Bounding the 3rd moment by the 4th moment

Posted on 29 January 2018 by John

For a random variable X, the kth moment of X is the expected value of X^k.

For any random variable X with 0 mean, or negative mean, there’s an inequality that bounds the 3rd moment, m₃ in terms of the 4th moment, m₄:

$m_3 \leq \left(\frac{4}{27} \right )^{1/4} m_4^{3/4}$

The following example shows that this bound is the best possible.

Define

u = (1 – √ 3)/√ 2
v = (1 + √ 3)/√ 2
p = (3 + √ 3) / 6

and suppose X = u with probability p and X = v with probability q = 1 – p.
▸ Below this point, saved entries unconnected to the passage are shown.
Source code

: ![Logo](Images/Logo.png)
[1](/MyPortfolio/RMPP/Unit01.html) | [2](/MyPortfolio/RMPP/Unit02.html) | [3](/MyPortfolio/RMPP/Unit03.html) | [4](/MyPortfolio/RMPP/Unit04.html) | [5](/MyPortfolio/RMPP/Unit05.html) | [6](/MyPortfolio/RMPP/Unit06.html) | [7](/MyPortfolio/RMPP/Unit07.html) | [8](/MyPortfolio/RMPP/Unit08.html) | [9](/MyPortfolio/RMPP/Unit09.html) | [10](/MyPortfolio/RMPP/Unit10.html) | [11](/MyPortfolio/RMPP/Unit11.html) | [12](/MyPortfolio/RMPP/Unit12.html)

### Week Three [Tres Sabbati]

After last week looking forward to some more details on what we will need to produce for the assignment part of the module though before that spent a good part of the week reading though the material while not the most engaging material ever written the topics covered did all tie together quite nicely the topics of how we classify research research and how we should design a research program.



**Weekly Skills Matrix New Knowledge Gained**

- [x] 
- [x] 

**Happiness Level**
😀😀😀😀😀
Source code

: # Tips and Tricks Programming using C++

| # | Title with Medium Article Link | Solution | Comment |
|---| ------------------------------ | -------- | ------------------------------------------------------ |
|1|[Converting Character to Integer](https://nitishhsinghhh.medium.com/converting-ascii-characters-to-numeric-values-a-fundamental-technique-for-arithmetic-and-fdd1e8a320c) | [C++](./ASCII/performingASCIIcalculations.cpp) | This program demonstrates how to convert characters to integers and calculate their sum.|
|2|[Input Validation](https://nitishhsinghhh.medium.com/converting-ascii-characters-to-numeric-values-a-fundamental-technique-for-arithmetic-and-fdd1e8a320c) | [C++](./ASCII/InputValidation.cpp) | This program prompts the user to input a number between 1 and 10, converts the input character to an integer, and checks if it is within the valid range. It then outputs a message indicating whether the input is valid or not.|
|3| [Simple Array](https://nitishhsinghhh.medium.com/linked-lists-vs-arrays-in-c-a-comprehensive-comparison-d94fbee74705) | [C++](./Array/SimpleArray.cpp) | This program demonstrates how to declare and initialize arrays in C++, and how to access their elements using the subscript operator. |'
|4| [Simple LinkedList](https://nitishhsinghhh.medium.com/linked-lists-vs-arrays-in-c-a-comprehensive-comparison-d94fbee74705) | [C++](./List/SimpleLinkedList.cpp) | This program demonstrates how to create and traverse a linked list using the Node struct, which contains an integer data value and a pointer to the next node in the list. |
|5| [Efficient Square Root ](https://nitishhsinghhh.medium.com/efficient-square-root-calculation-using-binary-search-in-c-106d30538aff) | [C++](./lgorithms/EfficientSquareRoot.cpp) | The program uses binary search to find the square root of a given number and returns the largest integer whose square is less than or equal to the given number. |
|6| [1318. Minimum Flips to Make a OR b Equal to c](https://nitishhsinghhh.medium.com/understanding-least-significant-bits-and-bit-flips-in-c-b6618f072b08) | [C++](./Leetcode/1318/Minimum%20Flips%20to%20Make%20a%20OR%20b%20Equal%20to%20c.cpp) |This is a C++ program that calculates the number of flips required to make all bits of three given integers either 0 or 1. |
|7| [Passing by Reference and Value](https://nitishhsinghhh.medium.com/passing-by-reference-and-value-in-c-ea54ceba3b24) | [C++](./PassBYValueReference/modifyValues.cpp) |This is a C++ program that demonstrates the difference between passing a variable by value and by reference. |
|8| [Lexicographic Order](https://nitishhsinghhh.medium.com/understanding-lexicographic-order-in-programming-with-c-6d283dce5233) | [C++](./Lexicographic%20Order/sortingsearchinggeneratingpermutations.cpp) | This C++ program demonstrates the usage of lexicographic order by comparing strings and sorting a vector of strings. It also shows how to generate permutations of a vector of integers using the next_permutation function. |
Then X has mean 0, and you can show that exact equality holds in the inequality above.

Here’s some Mathematica code to verify this claim.

    u = (1 - Sqrt[3])/Sqrt[2]
    v = (1 + Sqrt[3])/Sqrt[2]
    p = (Sqrt[3] + 1)/(2 Sqrt[3])
    q = 1 - p
    m3 = p u^3 + q v^3
    m4 = p u^4 + q v^4
    Simplify[ (4/27)^(1/4) m4^(3/4) / m3 ]
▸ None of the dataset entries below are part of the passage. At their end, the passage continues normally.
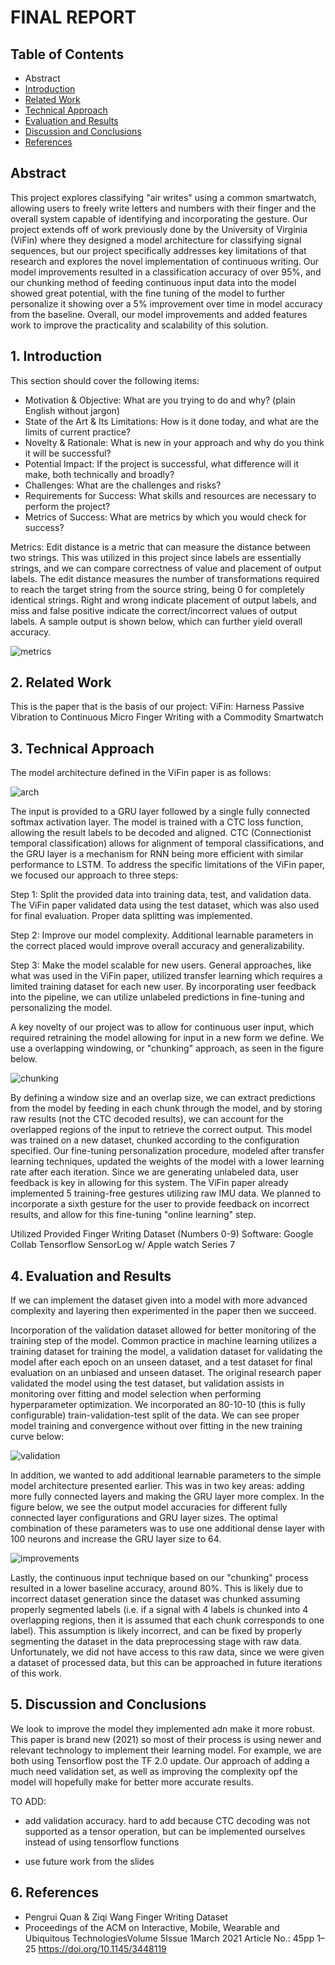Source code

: # FINAL REPORT

## Table of Contents

* Abstract
* [Introduction](#1-introduction)
* [Related Work](#2-related-work)
* [Technical Approach](#3-technical-approach)
* [Evaluation and Results](#4-evaluation-and-results)
* [Discussion and Conclusions](#5-discussion-and-conclusions)
* [References](#6-references)

## Abstract

This project explores classifying "air writes" using a common smartwatch, allowing users to freely write letters and numbers with their finger and the overall system capable of identifying and incorporating the gesture. Our project extends off of work previously done by the University of Virginia (ViFin) where they designed a model architecture for classifying signal sequences, but our project specifically addresses key limitations of that research and explores the novel implementation of continuous writing. Our model improvements resulted in a classification accuracy of over 95%, and our chunking method of feeding continuous input data into the model showed great potential, with the fine tuning of the model to further personalize it showing over a 5% improvement over time in model accuracy from the baseline. Overall, our model improvements and added features work to improve the practicality and scalability of this solution.

## 1. Introduction

This section should cover the following items:

* Motivation & Objective: What are you trying to do and why? (plain English without jargon)
* State of the Art & Its Limitations: How is it done today, and what are the limits of current practice?
* Novelty & Rationale: What is new in your approach and why do you think it will be successful?
* Potential Impact: If the project is successful, what difference will it make, both technically and broadly?
* Challenges: What are the challenges and risks?
* Requirements for Success: What skills and resources are necessary to perform the project?
* Metrics of Success: What are metrics by which you would check for success?

Metrics:
Edit distance is a metric that can measure the distance between two strings. This was utilized in this project since labels are essentially strings, and we can compare correctness of value and placement of output labels. The edit distance measures the number of transformations required to reach the target string from the source string, being 0 for completely identical strings. Right and wrong indicate placement of output labels, and miss and false positive indicate the correct/incorrect values of output labels. A sample output is shown below, which can further yield overall accuracy.

![metrics](media/stats.png)

## 2. Related Work

This is the paper that is the basis of our project: 
ViFin: Harness Passive Vibration to Continuous Micro Finger Writing with a Commodity Smartwatch

## 3. Technical Approach

The model architecture defined in the ViFin paper is as follows:

![arch](media/architecture.png)

The input is provided to a GRU layer followed by a single fully connected softmax activation layer. The model is trained with a CTC loss function, allowing the result labels to be decoded and aligned. CTC (Connectionist temporal classification) allows for alignment of temporal classifications, and the GRU layer is a mechanism for RNN being more efficient with similar performance to LSTM. To address the specific limitations of the ViFin paper, we focused our approach to three steps:

Step 1: Split the provided data into training data, test, and validation data. The ViFin paper validated data using the test dataset, which was also used for final evaluation. Proper data splitting was implemented.

Step 2: Improve our model complexity. Additional learnable parameters in the correct placed would improve overall accuracy and generalizability.

Step 3: Make the model scalable for new users. General approaches, like what was used in the ViFin paper, utilized transfer learning which requires a limited training dataset for each new user. By incorporating user feedback into the pipeline, we can utilize unlabeled predictions in fine-tuning and personalizing the model.

A key novelty of our project was to allow for continuous user input, which required retraining the model allowing for input in a new form we define. We use a overlapping windowing, or "chunking" approach, as seen in the figure below.

![chunking](media/chunking.png)

By defining a window size and an overlap size, we can extract predictions from the model by feeding in each chunk through the model, and by storing raw results (not the CTC decoded results), we can account for the overlapped regions of the input to retrieve the correct output. This model was trained on a new dataset, chunked according to the configuration specified. Our fine-tuning personalization procedure, modeled after transfer learning techniques, updated the weights of the model with a lower learning rate after each iteration. Since we are generating unlabeled data, user feedback is key in allowing for this system. The ViFin paper already implemented 5 training-free gestures utilizing raw IMU data. We planned to incorporate a sixth gesture for the user to provide feedback on incorrect results, and allow for this fine-tuning "online learning" step.

Utilized Provided Finger Writing Dataset (Numbers 0-9)
Software:
    Google Collab
    Tensorflow
    SensorLog w/ Apple watch Series 7

## 4. Evaluation and Results

If we can implement the dataset given into a model with more advanced complexity and layering then experimented in the paper then we succeed.

Incorporation of the validation dataset allowed for better monitoring of the training step of the model. Common practice in machine learning utilizes a training dataset for training the model, a validation dataset for validating the model after each epoch on an unseen dataset, and a test dataset for final evaluation on an unbiased and unseen dataset. The original research paper validated the model using the test dataset, but validation assists in monitoring over fitting and model selection when performing hyperparameter optimization. We incorporated an 80-10-10 (this is fully configurable) train-validation-test split of the data. We can see proper model training and convergence without over fitting in the new training curve below:

![validation](media/results_2.png)

In addition, we wanted to add additional learnable parameters to the simple model architecture presented earlier. This was in two key areas: adding more fully connected layers and making the GRU layer more complex. In the figure below, we see the output model accuracies for different fully connected layer configurations and GRU layer sizes. The optimal combination of these parameters was to use one additional dense layer with 100 neurons and increase the GRU layer size to 64.

![improvements](media/results_1.png)

Lastly, the continuous input technique based on our "chunking" process resulted in a lower baseline accuracy, around 80%. This is likely due to incorrect dataset generation since the dataset was chunked assuming properly segmented labels (i.e. if a signal with 4 labels is chunked into 4 overlapping regions, then it is assumed that each chunk corresponds to one label). This assumption is likely incorrect, and can be fixed by properly segmenting the dataset in the data preprocessing stage with raw data. Unfortunately, we did not have access to this raw data, since we were given a dataset of processed data, but this can be approached in future iterations of this work.

## 5. Discussion and Conclusions

We look to improve the model they implemented adn make it more robust. This paper is brand new (2021) so most of their process is using newer and relevant technology to implement their learning model. For example, we are both using Tensorflow post the TF 2.0 update. Our approach of adding a much need validation set, as well as improving the complexity opf the model will hopefully make for better more accurate results.

TO ADD:

* add validation accuracy. hard to add because CTC decoding was not supported as a tensor operation, but can be implemented ourselves instead of using tensorflow functions

* use future work from the slides

## 6. References

* Pengrui Quan & Ziqi Wang Finger Writing Dataset
* Proceedings of the ACM on Interactive, Mobile, Wearable and Ubiquitous TechnologiesVolume 5Issue 1March 2021 Article No.: 45pp 1–25 <https://doi.org/10.1145/3448119>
As hoped, the code returns 1.

Reference: Iosif Pinelis, Relations Between the First Four Moments, American Mathematical Monthly, Vol 122, No 5, pp 479-481.

Gaussian correlation inequality

Posted on 5 June 2017 by John

The Gaussian correlation inequality was proven in 2014, but the proof only became widely known this year. You can find Thomas Royan’s remarkably short proof here.

Let X be a multivariate Gaussian random variable with mean zero and let E and F be two symmetric convex sets, both centered at the origin. The Gaussian correlation inequality says that

Prob(X in E and F) ≥ Prob(X in E) Prob(X in F).

Here’s a bit of Python code for illustrating the inequality. For symmetric convex sets we take balls of p-norm r where p ≥ 1 and r > 0. We could, for example, set one of the values of p to 1 to get a cube and set the other p to 2 to get a Euclidean ball.

from scipy.stats import norm as gaussian

def pnorm(v, p):
    return sum( abs(x)**p for x in v )**(1./p)

def simulate(dim, r1, p1, r2, p2, numReps):
    count_1, count_2, count_both = (0, 0, 0)
    for _ in range(numReps):
        x = gaussian.rvs(0, 1, dim)
        in_1 = (pnorm(x, p1) < r1)
        in_2 = (pnorm(x, p2) < r2)
        if in_1:
            count_1 += 1
        if in_2:
            count_2 += 1
        if in_1 and in_2:
            count_both += 1
    print("Prob in both:", count_both / numReps)
    print("Lower bound: ", count_1*count_2 * numReps**-2)


simulate(3, 1, 2, 1, 1, 1000)

When numReps is large, we expect the simulated probability of the intersection to be greater than the simulated lower bound. In the example above, the former was 0.075 and the latter 0.015075, ordered as we’d expect.

If we didn’t know that the theorem has been proven, we could use code like this to try to find counterexamples. Of course a simulation cannot prove or disprove a theorem, but if we found what appeared to be a counterexample, we could see whether it persists with different random number generation seeds and with a large value of numReps. If so, then we could try to establish the inequality analytically. Now that the theorem has been proven we know that we’re not going to find real counterexamples, but the code is only useful as an illustration.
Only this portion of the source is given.